Pairwise matrices for sparse autoencoders: single-feature inspection mislabels causal axes

arXiv cs.LG / 5/6/2026

📰 NewsModels & Research

Key Points

  • The paper introduces a “pairwise matrix protocol” for sparse autoencoder (SAE) interpretability that co-varies the steering coefficient with joint conditions, aiming to better identify causal axes than the standard one-corner (single-feature) inspection.
  • Using Qwen3-1.7B-Instruct and replicating on Gemma-2-2B-it, the authors show that features inferred from top-activating contexts can be mischaracterized under single-feature steering, exemplified by an “AI self-disclaimer” feature that flips into a contemplative-philosopher-style response at higher coefficients.
  • They find cases where multiple near-orthogonal, cluster-specific features must be jointly suppressed to produce meaningful harm (e.g., degrading grounded recipe/engine explanations and introspective prompts), while suppressing each feature alone leaves controls largely intact.
  • A geometry-matched comparison (single-feature vs joint vs random directions) reveals direction-pattern-dependent output regimes, indicating coherence loss is not driven purely by perturbation magnitude and that joint suppression can uniquely yield placeholder-like outputs.
  • The pipeline also identifies a top causally responsible feature in Llama-3.1-8B-Instruct, supporting the protocol’s usefulness beyond the initial model pair and underscoring limitations of current validation practices.

Abstract

The standard sparse-autoencoder (SAE) interpretability protocol labels each feature from its top-activating contexts and validates by single-feature steering. We propose the pairwise matrix protocol, co-varying steering coefficient with joint condition, and report three findings the standard one-corner protocol misses on Qwen3-1.7B-Instruct, replicated on Gemma-2-2B-it. First, a feature labelled "AI self-disclaimer" from its top contexts produces an inverted U-shape under a coefficient sweep: at c=+500 the model substitutes a fluent contemplative-philosopher voice for the disclaimer. Two further features anchor the criterion (one monotonic, one pure breakdown). Second, three near-orthogonal cluster-specific features that individually steer a philosophy-of-mind register, jointly suppressed at c=-500, damage grounded composition on recipes and engine explanations as well as introspective prompts; single-feature suppression at the same magnitude leaves controls intact.

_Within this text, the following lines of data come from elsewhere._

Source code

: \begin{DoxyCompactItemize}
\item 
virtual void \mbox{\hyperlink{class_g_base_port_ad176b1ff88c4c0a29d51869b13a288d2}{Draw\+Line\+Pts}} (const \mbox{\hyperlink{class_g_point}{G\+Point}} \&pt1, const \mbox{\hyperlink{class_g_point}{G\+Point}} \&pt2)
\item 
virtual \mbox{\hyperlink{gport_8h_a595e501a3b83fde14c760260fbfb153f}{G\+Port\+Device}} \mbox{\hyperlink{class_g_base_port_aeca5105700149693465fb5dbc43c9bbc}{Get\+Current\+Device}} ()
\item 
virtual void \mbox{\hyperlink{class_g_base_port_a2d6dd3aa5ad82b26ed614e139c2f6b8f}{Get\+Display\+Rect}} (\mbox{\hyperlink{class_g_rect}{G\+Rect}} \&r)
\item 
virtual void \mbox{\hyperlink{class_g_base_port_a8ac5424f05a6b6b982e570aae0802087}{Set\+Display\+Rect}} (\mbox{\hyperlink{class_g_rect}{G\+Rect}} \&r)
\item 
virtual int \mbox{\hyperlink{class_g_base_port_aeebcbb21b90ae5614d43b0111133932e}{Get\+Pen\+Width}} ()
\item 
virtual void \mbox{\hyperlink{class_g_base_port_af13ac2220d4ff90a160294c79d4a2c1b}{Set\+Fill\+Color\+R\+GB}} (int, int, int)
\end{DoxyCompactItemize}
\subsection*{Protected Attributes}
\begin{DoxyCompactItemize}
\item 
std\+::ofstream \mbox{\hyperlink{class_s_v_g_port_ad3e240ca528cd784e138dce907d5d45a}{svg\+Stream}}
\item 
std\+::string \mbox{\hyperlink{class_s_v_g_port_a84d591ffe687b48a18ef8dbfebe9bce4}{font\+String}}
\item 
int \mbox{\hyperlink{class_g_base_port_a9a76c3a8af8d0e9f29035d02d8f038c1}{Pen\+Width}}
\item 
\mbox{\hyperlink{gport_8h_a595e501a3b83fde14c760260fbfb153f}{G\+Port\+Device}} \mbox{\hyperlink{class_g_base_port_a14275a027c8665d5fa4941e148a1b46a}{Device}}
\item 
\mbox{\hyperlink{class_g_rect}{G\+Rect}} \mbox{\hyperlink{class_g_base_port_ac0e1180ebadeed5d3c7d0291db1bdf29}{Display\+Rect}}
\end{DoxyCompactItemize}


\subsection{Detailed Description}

Third, a matched-geometry comparison of single-feature, joint, and random-direction perturbations (norm ~1.55, cosine ~0.64) yields three distinct output regimes: single-feature substitutes strategy filler, random direction substitutes diverse content, joint suppression alone produces placeholder text. Coherence loss is direction-pattern-dependent, not magnitude-dependent. All three findings reproduce on Gemma with model-specific damage signatures; the matched-geometry control is CI-separated by ~10x. The pipeline also locates a top causally responsible feature in Llama-3.1-8B-Instruct.